CORONAVÍRUS

Perfil nas redes sociais faz checagem de fake news sobre Covid-19

Frente à crescente avalanche de fake news que inundam as redes dos maranhenses em meio a crise sanitária que o… [ ]

1 de maio de 2020

Frente à crescente avalanche de fake news que inundam as redes dos maranhenses em meio a crise sanitária que o país atravessa, o Governo do Maranhão lançou, na última quarta-feira (29), o perfil “Verdade Covid MA” nas redes sociais, com checagem de notícias falsas e publicação de informações corretas sobre o coronavírus no estado.

No Instragram, o perfil é @verdadecovidma e no Twitter as publicações estão na página @VerdadeCovidMA. A intenção é que os maranhenses possam conferir e compartilhar o que é verdade e o que é mentira, formando uma corrente do bem.

As fake news já prestam desserviço em condições de normalidade, e nos dias atuais, de luta para combater a proliferação do vírus, tem sido ainda pior. Informações corretas são fundamentais para salvar vidas.

Além dos perfis “Verdade Covid MA”, o cidadão deve ficar atento às páginas do Governo do Estado, sempre com notícias oficiais e recentes das ações executadas no Maranhão.

Dicas para identificar notícias falsas
As fake news têm grande capacidade de viralização, são facilmente compartilhadas, o que é um grande desafio. No entanto, notícias falsas costumam ter um padrão que podem ajudar na identificação. Podem conter informações desencontradas; números sem fontes oficiais ou não comprovados; conteúdos antigos compartilhados fora de contexto; vídeos ou áudios muito apelativos ou sensacionalistas; podem conter erros gramaticais e excesso de adjetivos.

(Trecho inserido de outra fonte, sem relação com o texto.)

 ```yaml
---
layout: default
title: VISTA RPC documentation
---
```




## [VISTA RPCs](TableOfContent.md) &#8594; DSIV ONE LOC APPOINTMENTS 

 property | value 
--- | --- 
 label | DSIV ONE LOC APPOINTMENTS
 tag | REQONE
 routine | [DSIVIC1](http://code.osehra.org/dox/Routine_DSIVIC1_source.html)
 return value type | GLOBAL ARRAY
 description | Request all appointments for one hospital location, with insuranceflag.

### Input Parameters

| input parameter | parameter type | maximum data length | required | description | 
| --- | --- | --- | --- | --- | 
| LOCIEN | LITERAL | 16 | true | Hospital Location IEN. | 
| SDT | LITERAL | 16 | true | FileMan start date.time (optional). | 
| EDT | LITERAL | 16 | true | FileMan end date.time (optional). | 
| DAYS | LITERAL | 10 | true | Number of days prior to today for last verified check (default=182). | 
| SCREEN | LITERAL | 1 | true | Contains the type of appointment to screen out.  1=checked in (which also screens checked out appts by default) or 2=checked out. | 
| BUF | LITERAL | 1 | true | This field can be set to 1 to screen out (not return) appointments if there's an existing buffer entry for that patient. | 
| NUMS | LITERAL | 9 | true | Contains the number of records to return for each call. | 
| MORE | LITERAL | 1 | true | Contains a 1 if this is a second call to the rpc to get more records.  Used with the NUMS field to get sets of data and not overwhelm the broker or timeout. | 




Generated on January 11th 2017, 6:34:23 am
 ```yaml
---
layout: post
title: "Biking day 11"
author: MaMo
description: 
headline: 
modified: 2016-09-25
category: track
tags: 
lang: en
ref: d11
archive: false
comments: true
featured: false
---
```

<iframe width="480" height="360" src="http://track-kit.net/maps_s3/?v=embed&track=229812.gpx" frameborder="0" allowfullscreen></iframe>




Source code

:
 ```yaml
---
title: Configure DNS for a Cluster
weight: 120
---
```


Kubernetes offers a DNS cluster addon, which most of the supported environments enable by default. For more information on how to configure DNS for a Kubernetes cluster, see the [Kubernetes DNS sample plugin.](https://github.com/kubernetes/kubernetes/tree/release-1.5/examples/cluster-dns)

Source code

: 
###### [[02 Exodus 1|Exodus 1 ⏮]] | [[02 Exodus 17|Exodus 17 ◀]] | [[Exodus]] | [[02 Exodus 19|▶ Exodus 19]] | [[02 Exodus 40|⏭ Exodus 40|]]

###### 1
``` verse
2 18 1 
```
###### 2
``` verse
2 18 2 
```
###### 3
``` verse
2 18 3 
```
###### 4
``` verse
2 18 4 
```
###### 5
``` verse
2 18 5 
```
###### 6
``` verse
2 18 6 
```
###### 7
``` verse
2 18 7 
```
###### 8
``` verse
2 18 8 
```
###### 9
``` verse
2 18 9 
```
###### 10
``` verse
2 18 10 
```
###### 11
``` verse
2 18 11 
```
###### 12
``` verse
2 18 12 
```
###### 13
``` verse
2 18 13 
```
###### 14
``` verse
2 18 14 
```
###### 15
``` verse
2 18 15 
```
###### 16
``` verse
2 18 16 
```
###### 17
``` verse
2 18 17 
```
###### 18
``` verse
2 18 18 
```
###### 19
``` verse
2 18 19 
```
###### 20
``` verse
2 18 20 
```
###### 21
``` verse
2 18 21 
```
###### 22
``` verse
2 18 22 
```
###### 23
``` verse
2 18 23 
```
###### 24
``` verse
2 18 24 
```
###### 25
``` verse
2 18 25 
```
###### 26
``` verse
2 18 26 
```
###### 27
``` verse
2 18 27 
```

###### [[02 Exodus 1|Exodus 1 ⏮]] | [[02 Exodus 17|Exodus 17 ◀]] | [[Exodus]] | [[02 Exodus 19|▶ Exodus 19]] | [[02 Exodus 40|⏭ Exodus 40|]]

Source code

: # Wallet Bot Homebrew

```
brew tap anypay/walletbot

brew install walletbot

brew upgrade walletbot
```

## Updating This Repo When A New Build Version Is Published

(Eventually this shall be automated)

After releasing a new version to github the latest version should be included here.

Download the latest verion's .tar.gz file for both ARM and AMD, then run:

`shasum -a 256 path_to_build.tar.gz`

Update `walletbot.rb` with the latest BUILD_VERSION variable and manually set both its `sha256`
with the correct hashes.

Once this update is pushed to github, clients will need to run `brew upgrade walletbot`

Para averiguar, é possível dar uma conferida nos canais oficias do Governo do Estado (site e redes sociais). Verifique também a data de publicação da mensagem, já que notícias antigas servem de inspiração para fake news. Uma conferida em sites de pesquisa pode ajuda a decifrar.

Além disso, leia o texto completo, já que geralmente lançam mão de título apelativo ou fora de contexto. E diante áudios e vídeos, verifique se a imprensa institucional e os canais oficiais abordam o tema.